[Stored records]

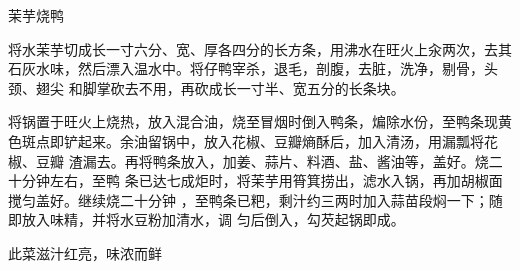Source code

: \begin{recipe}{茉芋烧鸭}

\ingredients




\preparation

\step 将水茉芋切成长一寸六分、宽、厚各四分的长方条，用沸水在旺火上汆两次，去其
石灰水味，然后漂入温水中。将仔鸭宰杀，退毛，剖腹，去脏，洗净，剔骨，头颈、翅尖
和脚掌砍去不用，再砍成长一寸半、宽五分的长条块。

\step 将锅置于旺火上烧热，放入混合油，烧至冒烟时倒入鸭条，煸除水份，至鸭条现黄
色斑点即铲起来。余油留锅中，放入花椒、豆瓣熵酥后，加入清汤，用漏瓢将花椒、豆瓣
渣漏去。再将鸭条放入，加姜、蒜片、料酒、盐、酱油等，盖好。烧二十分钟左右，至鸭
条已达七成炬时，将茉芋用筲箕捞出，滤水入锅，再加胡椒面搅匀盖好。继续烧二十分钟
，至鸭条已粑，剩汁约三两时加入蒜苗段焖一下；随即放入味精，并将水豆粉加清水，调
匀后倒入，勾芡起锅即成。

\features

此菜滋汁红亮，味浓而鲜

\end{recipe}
==
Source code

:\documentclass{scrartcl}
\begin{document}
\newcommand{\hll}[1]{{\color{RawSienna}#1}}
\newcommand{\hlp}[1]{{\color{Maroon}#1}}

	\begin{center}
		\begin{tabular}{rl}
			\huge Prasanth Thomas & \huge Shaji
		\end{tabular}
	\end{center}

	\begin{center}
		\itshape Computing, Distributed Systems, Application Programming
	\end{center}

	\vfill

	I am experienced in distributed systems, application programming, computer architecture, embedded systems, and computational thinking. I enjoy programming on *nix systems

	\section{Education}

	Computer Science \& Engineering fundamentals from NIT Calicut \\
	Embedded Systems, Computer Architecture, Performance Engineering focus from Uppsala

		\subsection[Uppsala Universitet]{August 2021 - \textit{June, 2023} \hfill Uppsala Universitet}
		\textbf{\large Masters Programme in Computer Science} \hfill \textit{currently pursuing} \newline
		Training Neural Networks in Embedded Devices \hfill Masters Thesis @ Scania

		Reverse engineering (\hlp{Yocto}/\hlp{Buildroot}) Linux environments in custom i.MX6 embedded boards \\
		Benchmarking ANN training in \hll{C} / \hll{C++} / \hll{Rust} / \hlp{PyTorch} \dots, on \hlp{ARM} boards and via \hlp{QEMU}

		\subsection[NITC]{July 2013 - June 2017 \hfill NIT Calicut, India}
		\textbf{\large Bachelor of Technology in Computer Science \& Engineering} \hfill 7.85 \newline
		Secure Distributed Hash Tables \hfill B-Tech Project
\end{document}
* * *
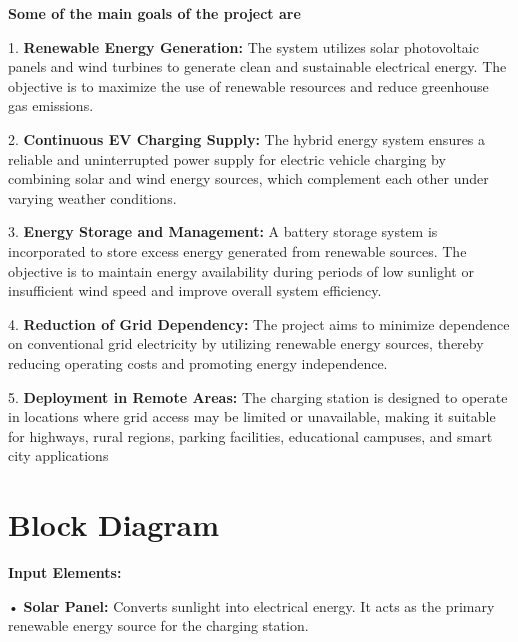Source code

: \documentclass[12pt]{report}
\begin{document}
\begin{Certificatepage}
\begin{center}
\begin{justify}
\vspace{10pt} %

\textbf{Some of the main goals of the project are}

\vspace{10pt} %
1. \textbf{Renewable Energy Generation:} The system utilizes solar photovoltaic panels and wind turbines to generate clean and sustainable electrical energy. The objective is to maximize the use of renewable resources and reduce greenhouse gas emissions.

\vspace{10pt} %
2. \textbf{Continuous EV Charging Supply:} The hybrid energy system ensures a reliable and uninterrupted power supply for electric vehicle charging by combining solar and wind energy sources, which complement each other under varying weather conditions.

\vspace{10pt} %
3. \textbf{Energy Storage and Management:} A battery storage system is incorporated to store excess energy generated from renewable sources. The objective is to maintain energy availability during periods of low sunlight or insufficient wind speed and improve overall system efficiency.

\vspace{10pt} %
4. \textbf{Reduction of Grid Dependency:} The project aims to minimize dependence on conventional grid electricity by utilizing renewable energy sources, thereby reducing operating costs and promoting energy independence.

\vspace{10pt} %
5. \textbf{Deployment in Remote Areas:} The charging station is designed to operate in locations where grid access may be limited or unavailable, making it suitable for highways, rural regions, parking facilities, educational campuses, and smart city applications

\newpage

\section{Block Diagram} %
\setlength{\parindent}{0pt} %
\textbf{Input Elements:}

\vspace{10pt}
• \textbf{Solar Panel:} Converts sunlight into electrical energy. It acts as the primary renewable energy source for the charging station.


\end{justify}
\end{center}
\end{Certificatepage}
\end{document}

### TASK STATEMENT
Report all lines of the data above that include the string "documentclass".

### TASK ANSWER
:\documentclass{scrartcl}
: \documentclass[12pt]{report}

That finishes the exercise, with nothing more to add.